= Beginning of Section =

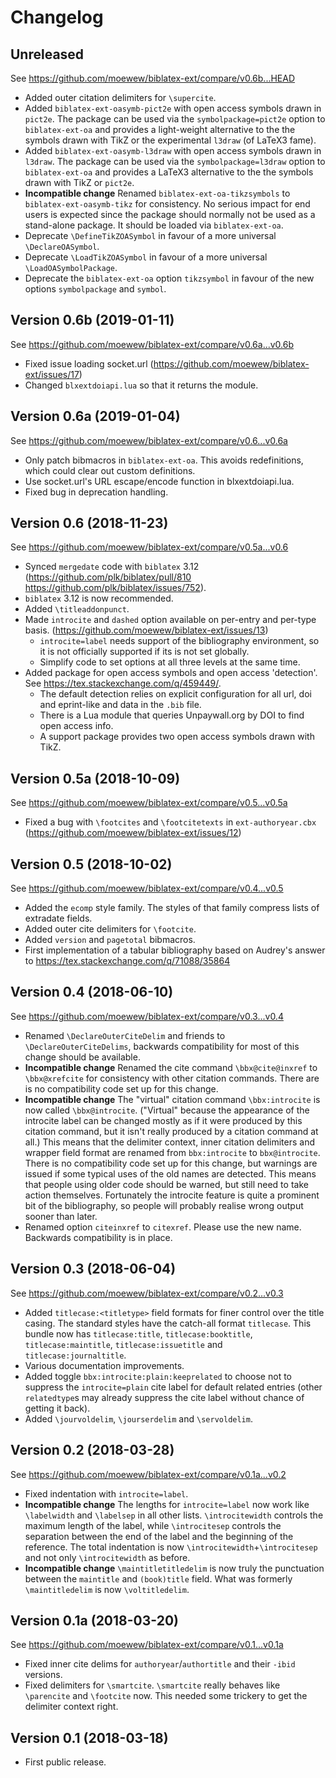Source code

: # Changelog

## Unreleased
See https://github.com/moewew/biblatex-ext/compare/v0.6b...HEAD
- Added outer citation delimiters for `\supercite`.
- Added `biblatex-ext-oasymb-pict2e` with open access symbols drawn in `pict2e`.
  The package can be used via the `symbolpackage=pict2e` option to
  `biblatex-ext-oa` and provides a light-weight alternative to the the symbols
  drawn with TikZ or the experimental `l3draw` (of LaTeX3 fame).
- Added `biblatex-ext-oasymb-l3draw` with open access symbols drawn in `l3draw`.
  The package can be used via the `symbolpackage=l3draw` option to
  `biblatex-ext-oa` and provides a LaTeX3 alternative to the the symbols drawn
  with TikZ or `pict2e`.
- **Incompatible change** Renamed `biblatex-ext-oa-tikzsymbols` to
  `biblatex-ext-oasymb-tikz` for consistency.
  No serious impact for end users is expected since the package should normally
  not be used as a stand-alone package.
  It should be loaded via `biblatex-ext-oa`.
- Deprecate `\DefineTikZOASymbol` in favour of a more universal
  `\DeclareOASymbol`.
- Deprecate `\LoadTikZOASymbol` in favour of a more universal
  `\LoadOASymbolPackage`.
- Deprecate the `biblatex-ext-oa` option `tikzsymbol` in favour of the new
  options `symbolpackage` and `symbol`.

## Version 0.6b (2019-01-11)
See https://github.com/moewew/biblatex-ext/compare/v0.6a...v0.6b
- Fixed issue loading socket.url
  (https://github.com/moewew/biblatex-ext/issues/17)
- Changed `blxextdoiapi.lua` so that it returns the module.

## Version 0.6a (2019-01-04)
See https://github.com/moewew/biblatex-ext/compare/v0.6...v0.6a
- Only patch bibmacros in `biblatex-ext-oa`. This avoids redefinitions,
  which could clear out custom definitions.
- Use socket.url's URL escape/encode function in blxextdoiapi.lua.
- Fixed bug in deprecation handling.

## Version 0.6 (2018-11-23)
See https://github.com/moewew/biblatex-ext/compare/v0.5a...v0.6
- Synced `mergedate` code with `biblatex` 3.12
  (https://github.com/plk/biblatex/pull/810
   https://github.com/plk/biblatex/issues/752).
- `biblatex` 3.12 is now recommended.
- Added `\titleaddonpunct`.
- Made `introcite` and `dashed` option available on per-entry and
  per-type basis. (https://github.com/moewew/biblatex-ext/issues/13)
  - `introcite=label` needs support of the bibliography environment,
    so it is not officially supported if its is not set globally.
  - Simplify code to set options at all three levels at the same time.
- Added package for open access symbols and open access 'detection'.
  See https://tex.stackexchange.com/q/459449/.
  - The default detection relies on explicit configuration for all url,
    doi and eprint-like and data in the `.bib` file.
  - There is a Lua module that queries Unpaywall.org by DOI to find
    open access info.
  - A support package provides two open access symbols drawn with TikZ.

## Version 0.5a (2018-10-09)
See https://github.com/moewew/biblatex-ext/compare/v0.5...v0.5a
- Fixed a bug with `\footcites` and `\footcitetexts` in `ext-authoryear.cbx`
  (https://github.com/moewew/biblatex-ext/issues/12)

## Version 0.5 (2018-10-02)
See https://github.com/moewew/biblatex-ext/compare/v0.4...v0.5
- Added the `ecomp` style family. The styles of that family compress lists of
  extradate fields.
- Added outer cite delimiters for `\footcite`.
- Added `version` and `pagetotal` bibmacros.
- First implementation of a tabular bibliography based on Audrey's answer to
  https://tex.stackexchange.com/q/71088/35864

## Version 0.4 (2018-06-10)
See https://github.com/moewew/biblatex-ext/compare/v0.3...v0.4
- Renamed `\DeclareOuterCiteDelim` and friends to `\DeclareOuterCiteDelims`,
  backwards compatibility for most of this change should be available.
- **Incompatible change** Renamed the cite command `\bbx@cite@inxref` to
  `\bbx@xrefcite` for consistency with other citation commands.
  There are is no compatibility code set up for this change.
- **Incompatible change** The "virtual" citation command `\bbx:introcite`
  is now called `\bbx@introcite`. ("Virtual" because the appearance of the
  introcite label can be changed mostly as if it were produced by this citation
  command, but it isn't really produced by a citation command at all.)
  This means that the delimiter context, inner citation delimiters and wrapper
  field format are renamed from `bbx:introcite` to `bbx@introcite`.
  There is no compatibility code set up for this change, but warnings are
  issued if some typical uses of the old names are detected. This means that
  people using older code should be warned, but still need to take action
  themselves. Fortunately the introcite feature is quite a prominent bit of
  the bibliography, so people will probably realise wrong output sooner than
  later.
- Renamed option `citeinxref` to `citexref`. Please use the new name.
  Backwards compatibility is in place.

## Version 0.3 (2018-06-04)
See https://github.com/moewew/biblatex-ext/compare/v0.2...v0.3
- Added `titlecase:<titletype>` field formats for finer control over the title
  casing. The standard styles have the catch-all format `titlecase`. This
  bundle now has `titlecase:title`, `titlecase:booktitle`,
  `titlecase:maintitle`, `titlecase:issuetitle` and `titlecase:journaltitle`.
- Various documentation improvements.
- Added toggle `bbx:introcite:plain:keeprelated` to choose not to suppress the
  `introcite=plain` cite label for default related entries (other
  `relatedtype`s may already suppress the cite label without chance of getting
  it back).
- Added `\jourvoldelim`, `\jourserdelim` and `\servoldelim`.

## Version 0.2 (2018-03-28)
See https://github.com/moewew/biblatex-ext/compare/v0.1a...v0.2
- Fixed indentation with `introcite=label`.
- **Incompatible change** The lengths for `introcite=label` now work like
  `\labelwidth` and `\labelsep` in all other lists.
  `\introcitewidth` controls the maximum length of the label, while
  `\introcitesep` controls the separation between the end of the label and
  the beginning of the reference.
  The total indentation is now `\introcitewidth`+`\introcitesep` and not
  only `\introcitewidth` as before.
- **Incompatible change** `\maintitletitledelim` is now truly the punctuation
  between the `maintitle` and `(book)title` field.
  What was formerly `\maintitledelim` is now `\voltitledelim`.

## Version 0.1a (2018-03-20)
See https://github.com/moewew/biblatex-ext/compare/v0.1...v0.1a
- Fixed inner cite delims for `authoryear`/`authortitle` and their `-ibid`
  versions.
- Fixed delimiters for `\smartcite`.
  `\smartcite` really behaves like `\parencite` and `\footcite` now.
  This needed some trickery to get the delimiter context right.

## Version 0.1 (2018-03-18)
- First public release.
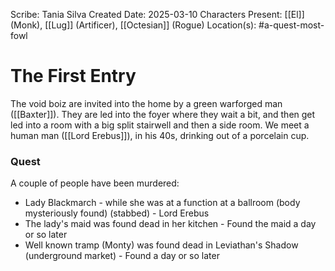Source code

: Scribe: Tania Silva
Created Date: 2025-03-10
Characters Present: [[El]] (Monk), [[Lug]] (Artificer), [[Octesian]] (Rogue)
Location(s):
#a-quest-most-fowl
# The First Entry
The void boiz are invited into the home by a green warforged man ([[Baxter]]). They are led into the foyer where they wait a bit, and then get led into a room with a big split stairwell and then a side room.
We meet a human man ([[Lord Erebus]]), in his 40s, drinking out of a porcelain cup.

### Quest
A couple of people have been murdered:
- Lady Blackmarch - while she was at a function at a ballroom (body mysteriously found) (stabbed) - Lord Erebus 
- The lady's maid was found dead in her kitchen - Found the maid a day or so later
- Well known tramp (Monty) was found dead in Leviathan's Shadow (underground market) - Found a day or so later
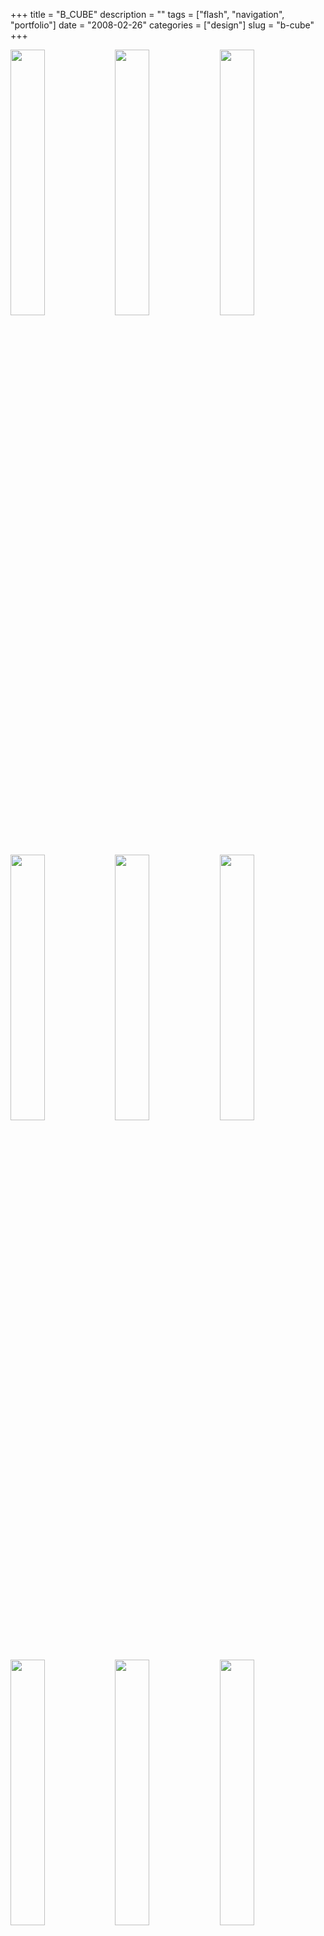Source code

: +++
title = "B_CUBE"
description = ""
tags = ["flash", "navigation", "portfolio"]
date = "2008-02-26"
categories = ["design"]
slug = "b-cube"
+++


<div id="screens-thumbs" class="clearfix mt1-5">
<a href="http://media.konigi.com/design/bcube-1.jpg" class="group" rel="group"><img src="http://media.konigi.com/design/bcube-1.png" alt="" class="thumb" style="width: 33%; max-width: 33%;padding: 0 1px 1px 0" /></a><a href="http://media.konigi.com/design/bcube-2.jpg" class="group" rel="group"><img src="http://media.konigi.com/design/bcube-2.png" alt="" class="thumb" style="width: 33%; max-width: 33%;padding: 0 1px 1px 0" /></a><a href="http://media.konigi.com/design/bcube-3.jpg" class="group" rel="group"><img src="http://media.konigi.com/design/bcube-3.png" alt="" class="thumb" style="width: 33%; max-width: 33%;padding: 0 1px 1px 0" /></a><a href="http://media.konigi.com/design/bcube-4.jpg" class="group" rel="group"><img src="http://media.konigi.com/design/bcube-4.png" alt="" class="thumb" style="width: 33%; max-width: 33%;padding: 0 1px 1px 0" /></a><a href="http://media.konigi.com/design/bcube-5.jpg" class="group" rel="group"><img src="http://media.konigi.com/design/bcube-5.png" alt="" class="thumb" style="width: 33%; max-width: 33%;padding: 0 1px 1px 0" /></a><a href="http://media.konigi.com/design/bcube-6.jpg" class="group" rel="group"><img src="http://media.konigi.com/design/bcube-6.png" alt="" class="thumb" style="width: 33%; max-width: 33%;padding: 0 1px 1px 0" /></a><a href="http://media.konigi.com/design/bcube-7.jpg" class="group" rel="group"><img src="http://media.konigi.com/design/bcube-7.png" alt="" class="thumb" style="width: 33%; max-width: 33%;padding: 0 1px 1px 0" /></a><a href="http://media.konigi.com/design/bcube-8.jpg" class="group" rel="group"><img src="http://media.konigi.com/design/bcube-8.png" alt="" class="thumb" style="width: 33%; max-width: 33%;padding: 0 1px 1px 0" /></a><a href="http://media.konigi.com/design/bcube-9.jpg" class="group" rel="group"><img src="http://media.konigi.com/design/bcube-9.png" alt="" class="thumb" style="width: 33%; max-width: 33%;padding: 0 1px 1px 0" /></a>
</div>   
<p>I'm a big fan of zoomable user interfaces. When they're done simply and elegantly, the experience of navigating through a ZUI site is sheer pleasure. You never lose a sense of where you are, and the whole of the site is near by. On small, manageable sites where the number of sections is not very wide or deep, the zooming paradigm works very well. </p>
<p><a href="http://www.dankastudio.fr/">Danka Studio</a>, which creates sophisticated, interactive navigation on its Flash sites has achieved that with the site created for French architecture firm B-CUBE. The mosaic of screenshots here shows the branches I navigated to on every side of the cube. The user enters an unfolded cube, that continues to fold away like an deconstructed origami box as each panel is explored. Zooming into a single square can be like dropping into another world, where photos, illustrations, and articles come into view. Moving through the pagination of a single square provides even further detail into this view. Superb.</p>
<p><a href="http://www.bcube.fr/content.html">http://www.bcube.fr/content.html</a></p>  
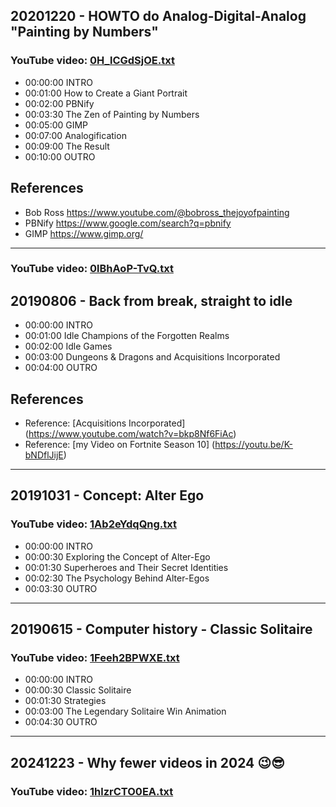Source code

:## 20201220 - HOWTO do Analog-Digital-Analog "Painting by Numbers"
### YouTube video: [0H_lCGdSjOE.txt](https://studio.youtube.com/video/0H_lCGdSjOE/edit)
* 00:00:00 INTRO
* 00:01:00 How to Create a Giant Portrait
* 00:02:00 PBNify
* 00:03:30 The Zen of Painting by Numbers
* 00:05:00 GIMP
* 00:07:00 Analogification
* 00:09:00 The Result
* 00:10:00 OUTRO
## References
* Bob Ross https://www.youtube.com/@bobross_thejoyofpainting
* PBNify https://www.google.com/search?q=pbnify
* GIMP https://www.gimp.org/

---

### YouTube video: [0lBhAoP-TvQ.txt](https://studio.youtube.com/video/0lBhAoP-TvQ/edit)
## 20190806 - Back from break, straight to idle
* 00:00:00 INTRO
* 00:01:00 Idle Champions of the Forgotten Realms
* 00:02:00 Idle Games 
* 00:03:00 Dungeons & Dragons and Acquisitions Incorporated
* 00:04:00 OUTRO
## References
   - Reference: [Acquisitions Incorporated] (https://www.youtube.com/watch?v=bkp8Nf6FiAc)
   - Reference: [my Video on Fortnite Season 10] (https://youtu.be/K-bNDflJijE)

---

## 20191031 - Concept: Alter Ego
### YouTube video: [1Ab2eYdqQng.txt](https://studio.youtube.com/video/1Ab2eYdqQng/edit)
* 00:00:00 INTRO
* 00:00:30 Exploring the Concept of Alter-Ego
* 00:01:30 Superheroes and Their Secret Identities
* 00:02:30 The Psychology Behind Alter-Egos
* 00:03:30 OUTRO

---

## 20190615 - Computer history - Classic Solitaire
### YouTube video: [1Feeh2BPWXE.txt](https://studio.youtube.com/video/1Feeh2BPWXE/edit)
* 00:00:00 INTRO
* 00:00:30 Classic Solitaire
* 00:01:30 Strategies 
* 00:03:00 The Legendary Solitaire Win Animation
* 00:04:30 OUTRO

---
## 20241223 - Why fewer videos in 2024 😉😎
### YouTube video: [1hlzrCTO0EA.txt](https://studio.youtube.com/video/1hlzrCTO0EA/edit)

= End of Section =

- [What to work on]: Print exactly, and only, the lines from the line that contains "## 20241223 - Why fewer videos in 2024 😉😎" through the last line of the records.

- [Response]:
## 20241223 - Why fewer videos in 2024 😉😎
### YouTube video: [1hlzrCTO0EA.txt](https://studio.youtube.com/video/1hlzrCTO0EA/edit)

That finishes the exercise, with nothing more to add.